WHAT IS BEING ASKED
The records below are to be restated word for word, with every picture left out.

RECORD EXCERPTS
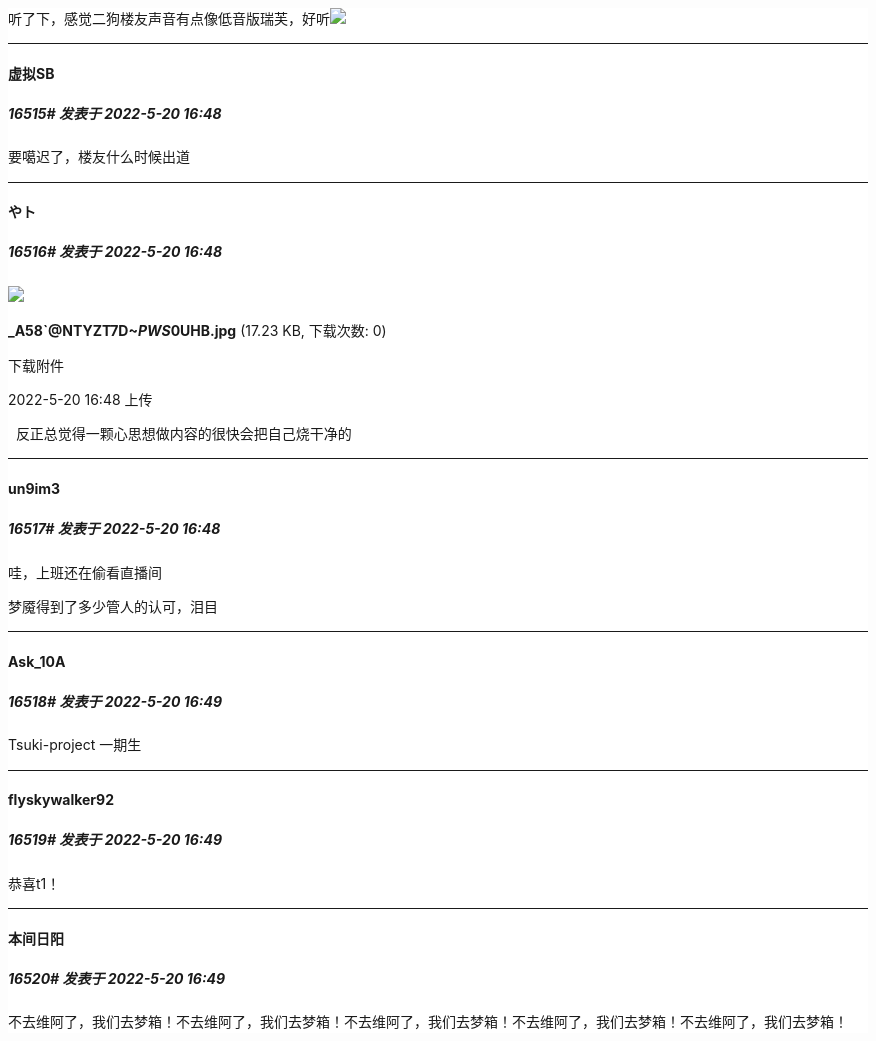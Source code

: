听了下，感觉二狗楼友声音有点像低音版瑞芙，好听<img src="https://static.saraba1st.com/image/smiley/face2017/072.png" referrerpolicy="no-referrer">

*****

####  虚拟SB  
##### 16515#       发表于 2022-5-20 16:48

要噶迟了，楼友什么时候出道

*****

####  やト  
##### 16516#       发表于 2022-5-20 16:48

<img src="https://img.saraba1st.com/forum/202205/20/164807d93t203t4z2b7s9j.jpg" referrerpolicy="no-referrer">

<strong>_A58`@NTYZT7D~$PWS0$UHB.jpg</strong> (17.23 KB, 下载次数: 0)

下载附件

2022-5-20 16:48 上传

  反正总觉得一颗心思想做内容的很快会把自己烧干净的

*****

####  un9im3  
##### 16517#       发表于 2022-5-20 16:48

哇，上班还在偷看直播间

梦魇得到了多少管人的认可，泪目

*****

####  Ask_10A  
##### 16518#       发表于 2022-5-20 16:49

Tsuki-project 一期生

*****

####  flyskywalker92  
##### 16519#       发表于 2022-5-20 16:49

恭喜t1！

*****

####  本间日阳  
##### 16520#       发表于 2022-5-20 16:49

不去维阿了，我们去梦箱！不去维阿了，我们去梦箱！不去维阿了，我们去梦箱！不去维阿了，我们去梦箱！不去维阿了，我们去梦箱！


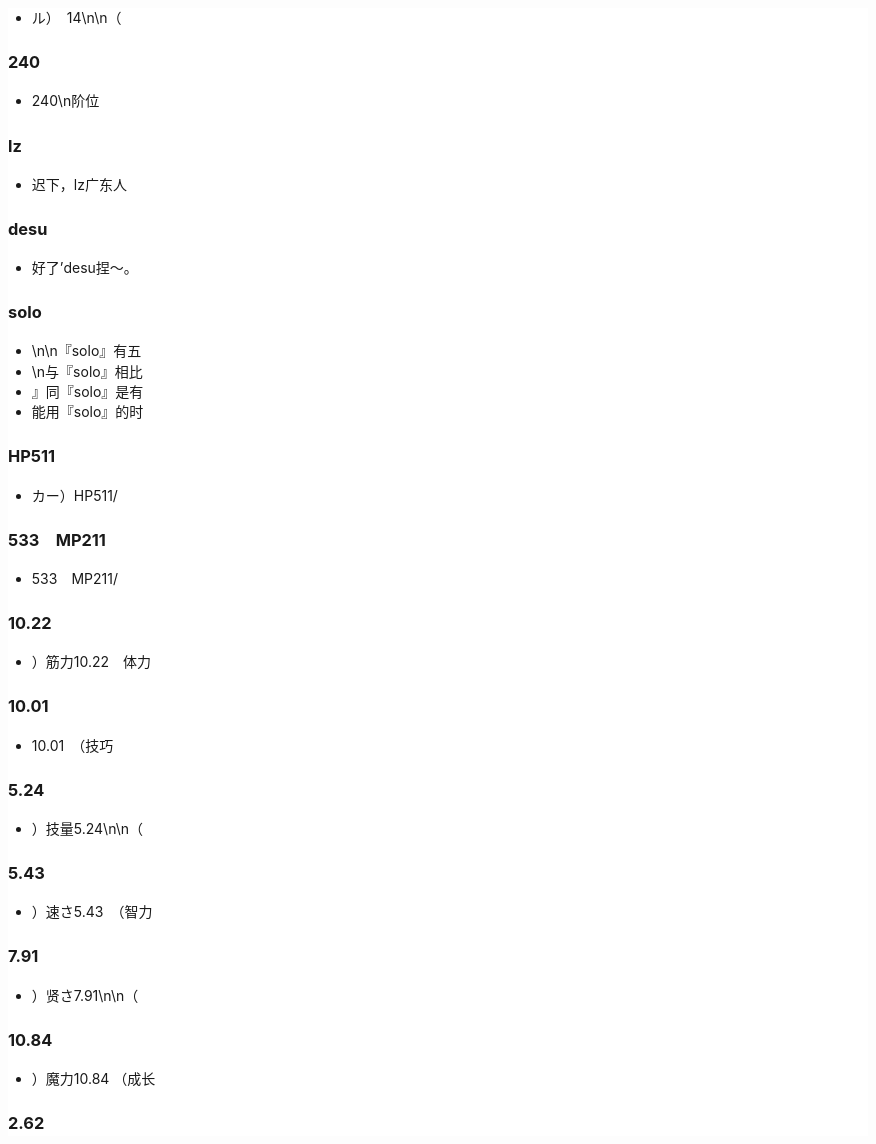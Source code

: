 - ル）　14\n\n（

### 240

- 240\n阶位

### lz

- 迟下，lz广东人

### desu

- 好了’desu捏～。

### solo

- \n\n『solo』有五
- \n与『solo』相比
- 』同『solo』是有
- 能用『solo』的时

### HP511

- カー）HP511/

### 533　MP211

- 533　MP211/

### 10.22　

- ）筋力10.22　体力

### 10.01　

- 10.01　（技巧

### 5.24

- ）技量5.24\n\n（

### 5.43　

- ）速さ5.43　（智力

### 7.91

- ）贤さ7.91\n\n（

### 10.84 

- ）魔力10.84 （成长

### 2.62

SOLUTION FOR THIS PROBLEM
Source code

:听了下，感觉二狗楼友声音有点像低音版瑞芙，好听<img src="https://static.saraba1st.com/image/smiley/face2017/072.png" referrerpolicy="no-referrer">

*****

####  虚拟SB  
##### 16515#       发表于 2022-5-20 16:48

要噶迟了，楼友什么时候出道

*****

####  やト  
##### 16516#       发表于 2022-5-20 16:48

<img src="https://img.saraba1st.com/forum/202205/20/164807d93t203t4z2b7s9j.jpg" referrerpolicy="no-referrer">

<strong>_A58`@NTYZT7D~$PWS0$UHB.jpg</strong> (17.23 KB, 下载次数: 0)

下载附件

2022-5-20 16:48 上传

  反正总觉得一颗心思想做内容的很快会把自己烧干净的

*****

####  un9im3  
##### 16517#       发表于 2022-5-20 16:48

哇，上班还在偷看直播间

梦魇得到了多少管人的认可，泪目

*****

####  Ask_10A  
##### 16518#       发表于 2022-5-20 16:49

Tsuki-project 一期生

*****

####  flyskywalker92  
##### 16519#       发表于 2022-5-20 16:49

恭喜t1！

*****

####  本间日阳  
##### 16520#       发表于 2022-5-20 16:49

不去维阿了，我们去梦箱！不去维阿了，我们去梦箱！不去维阿了，我们去梦箱！不去维阿了，我们去梦箱！不去维阿了，我们去梦箱！


Source code

: - ル）　14\n\n（

### 240

- 240\n阶位

### lz

- 迟下，lz广东人

### desu

- 好了’desu捏～。

### solo

- \n\n『solo』有五
- \n与『solo』相比
- 』同『solo』是有
- 能用『solo』的时

### HP511

- カー）HP511/

### 533　MP211

- 533　MP211/

### 10.22　

- ）筋力10.22　体力

### 10.01　

- 10.01　（技巧

### 5.24

- ）技量5.24\n\n（

### 5.43　

- ）速さ5.43　（智力

### 7.91

- ）贤さ7.91\n\n（

### 10.84 

- ）魔力10.84 （成长

### 2.62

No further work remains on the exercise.